In a Monday briefing, Pentagon spokesperson John Kirby said that Washington was "not in a position to dispute" reports that its drone strike against its ISIS-K target caused civilian casualties, and that the U.S. was investigating.
Kirby added that the U.S. takes such reports "very, very seriously."
'Reports of civilian casualties'
Malika and two other toddlers were the youngest family members killed, along with Ahmadi's nephews Arwin, 7, and Benyamin, 6, and Zemari's two other sons, Zamir, 20, and Faisal, 16, Ahmadi said.
Zemari was a technical engineer for Nutrition and Education International, a nonprofit working to address malnutrition based in Pasadena, California.
Just a day before his death, he had been helping to prepare and deliver soy-based meals to women and children at refugee camps in Kabul, Steven Kwon, president of NEI, told NBC News in an email.
"We are all very saddened and shocked by his sudden death," Kwon said. "He was well-respected by his colleagues and compassionate towards the poor and needy."
Abdul Naser Ahmadi, a colleague and friend of six years to Zemari, said he was devastated, and described Ahmadi as "a good man with good ethics."
Ahmad Naser, a former Afghan Army officer and contractor with the U.S. military, was also killed in the blast, Ramin Yousuf, a cousin of Zemari and Ahmadi's, told NBC News on Tuesday.
Naser had been just days away from marrying Samia Ahmadi, 21, Zemari's daughter, Yousuf, said. He said the family had planned to hold a small wedding this week, with Naser hopeful that he would be able to get some of the family onto an evacuation flight to the U.S.
But instead of a wedding or a new chapter in the U.S. on Monday, the family held a funeral.
"They were all buried," Yousuf, 31, said. "We're all ruined. The family is gone."
Capt. Bill Urban, spokesman for U.S. Central Command, said in an earlier statement that the U.S. was "aware of reports of civilian casualties."
He said there "were substantial and powerful subsequent explosions resulting from the destruction of the vehicle" that Zemari and Farzad were in, suggesting that there was a "large amount of explosive material inside that may have caused additional casualties."
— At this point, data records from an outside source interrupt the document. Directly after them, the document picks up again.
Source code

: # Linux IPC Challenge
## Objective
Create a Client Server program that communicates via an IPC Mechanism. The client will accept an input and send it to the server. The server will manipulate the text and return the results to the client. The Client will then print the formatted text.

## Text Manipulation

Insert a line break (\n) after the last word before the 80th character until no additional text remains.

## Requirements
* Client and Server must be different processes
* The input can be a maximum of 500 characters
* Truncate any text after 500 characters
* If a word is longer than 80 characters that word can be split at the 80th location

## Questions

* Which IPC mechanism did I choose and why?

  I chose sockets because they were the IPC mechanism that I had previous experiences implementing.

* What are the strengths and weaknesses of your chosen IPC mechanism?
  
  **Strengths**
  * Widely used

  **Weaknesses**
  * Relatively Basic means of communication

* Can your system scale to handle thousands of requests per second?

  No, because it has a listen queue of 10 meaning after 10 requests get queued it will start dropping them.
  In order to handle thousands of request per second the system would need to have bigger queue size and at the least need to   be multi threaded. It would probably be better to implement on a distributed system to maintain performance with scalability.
Ahmadi says he believes the U.S. should extend help to his family, particularly after losing so much.
"I want for the U.S. to support us," he said in an email. "My nieces were taken and martyred. They must compensate us because we lost our family, we lost our house and property."
In a phone interview on Monday, Daniel Balson, Amnesty International USA's advocacy director for Europe and Central Asia, said he was not surprised by the tragedy brought to Ahmadi's family.
Civilian casualties in U.S. drone strikes, he said, have long been a grim reality of the U.S.'s decadeslong war in Afghanistan.
Since the Sept. 11, 2001, terrorist attacks, the U.S. government has carried out drone strikes in a number of countries, including Afghanistan and Pakistan.
Under the Obama administration, the use of targeted strikes with drones against Al Qaeda and the Islamic State terror group expanded dramatically, while new rules were also ushered in to promote accountability and preserve civilian life.
The Trump administration saw some of those rules abandoned, seeking to tear down red tape standing in the way of carrying out certain strikes.
Balson said that instead of launching drone strikes in Afghanistan, he believes the Biden administration should have been focusing on its evacuation effort.